12. (C) The original center of the mining kingdom was California. Then, the center shifted to Colorado (Pike’s Peak), to Montana, Wyoming, and the Black Hills of South Dakota. As new sources of precious metals were discovered throughout the nineteenth century, the center shifted from place to place.

13. (A) Many ex-miners turned to farming and to raising cattle, occupations that required them to work on the land.

14. (C) Passage 2 says that, although mining had been a major influence in shaping the history of the American West, the growth of the cattle industry was an even “more important chapter” (line 99).

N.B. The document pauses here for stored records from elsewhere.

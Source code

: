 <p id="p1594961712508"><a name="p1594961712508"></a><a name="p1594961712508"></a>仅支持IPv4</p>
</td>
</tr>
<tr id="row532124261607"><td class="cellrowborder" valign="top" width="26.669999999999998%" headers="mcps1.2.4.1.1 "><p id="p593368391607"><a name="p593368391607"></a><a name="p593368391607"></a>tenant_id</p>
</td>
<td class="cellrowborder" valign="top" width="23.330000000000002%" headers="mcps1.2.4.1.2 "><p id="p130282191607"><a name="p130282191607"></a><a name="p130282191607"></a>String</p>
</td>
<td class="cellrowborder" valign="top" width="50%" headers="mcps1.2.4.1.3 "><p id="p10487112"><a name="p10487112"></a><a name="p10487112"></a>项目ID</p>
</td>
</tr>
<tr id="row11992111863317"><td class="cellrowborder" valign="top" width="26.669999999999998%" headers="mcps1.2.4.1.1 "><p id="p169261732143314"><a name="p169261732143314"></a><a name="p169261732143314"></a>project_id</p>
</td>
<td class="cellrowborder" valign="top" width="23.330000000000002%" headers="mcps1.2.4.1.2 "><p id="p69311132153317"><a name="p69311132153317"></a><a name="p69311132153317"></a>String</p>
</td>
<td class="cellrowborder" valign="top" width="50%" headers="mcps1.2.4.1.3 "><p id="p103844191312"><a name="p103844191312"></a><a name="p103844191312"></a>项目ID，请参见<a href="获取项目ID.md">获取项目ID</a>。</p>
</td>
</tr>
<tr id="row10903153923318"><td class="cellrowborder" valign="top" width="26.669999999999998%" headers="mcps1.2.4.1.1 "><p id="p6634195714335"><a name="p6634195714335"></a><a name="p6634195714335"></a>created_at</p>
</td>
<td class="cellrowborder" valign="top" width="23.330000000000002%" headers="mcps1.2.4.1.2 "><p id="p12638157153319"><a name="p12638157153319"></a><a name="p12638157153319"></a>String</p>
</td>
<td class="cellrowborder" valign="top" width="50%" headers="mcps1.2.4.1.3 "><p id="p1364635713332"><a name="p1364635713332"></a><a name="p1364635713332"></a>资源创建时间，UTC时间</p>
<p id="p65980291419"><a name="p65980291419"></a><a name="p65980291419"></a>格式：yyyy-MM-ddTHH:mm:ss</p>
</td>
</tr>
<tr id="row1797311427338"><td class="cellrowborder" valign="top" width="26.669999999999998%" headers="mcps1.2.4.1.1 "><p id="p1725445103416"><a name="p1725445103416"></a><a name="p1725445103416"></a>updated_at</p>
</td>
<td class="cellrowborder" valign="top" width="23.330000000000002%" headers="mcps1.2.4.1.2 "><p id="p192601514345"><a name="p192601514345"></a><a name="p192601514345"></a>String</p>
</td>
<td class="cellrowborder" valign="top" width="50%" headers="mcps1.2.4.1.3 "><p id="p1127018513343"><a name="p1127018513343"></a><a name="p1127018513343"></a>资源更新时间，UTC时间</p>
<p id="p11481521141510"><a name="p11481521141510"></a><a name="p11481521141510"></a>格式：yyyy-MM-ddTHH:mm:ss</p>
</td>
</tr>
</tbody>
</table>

15. (D) The passage indicates that, before becoming “almost extinct” (line 108), millions of buffalo had “roamed at will” (line 106) throughout the Great Plains. Because ranchers needed the land to graze their “Texas longhorns and Wyoming and Montana steers,” the buffalo were killed to make room for cattle.

16. (C) The qualities of the cowboy mentioned in the passage are his “picturesque costume,” his “splendid horsemanship,” his “war with cattle rustlers,” and his “lonely life on the plain.” Only the cowboy’s law-abiding nature is not mentioned.

17. (A) Passage 1 tells of gold-seekers “working up and down the California mountain ranges” (lines 14 and 15). Passage 2 says that “the discovery of gold in California” (lines 67 and 68) triggered a rush of settlers to the area.

18. (D) Both authors discuss the impact of the westward movement on American culture, folklore and legend. In particular, the cowboy epitomizes the romanticism of the westward movement.

19. (B) In Passage 1 the miner is mentioned as one of several figures who participated in the settling of the West. On the other hand, almost half of Passage 2 is devoted to a discussion of the miner.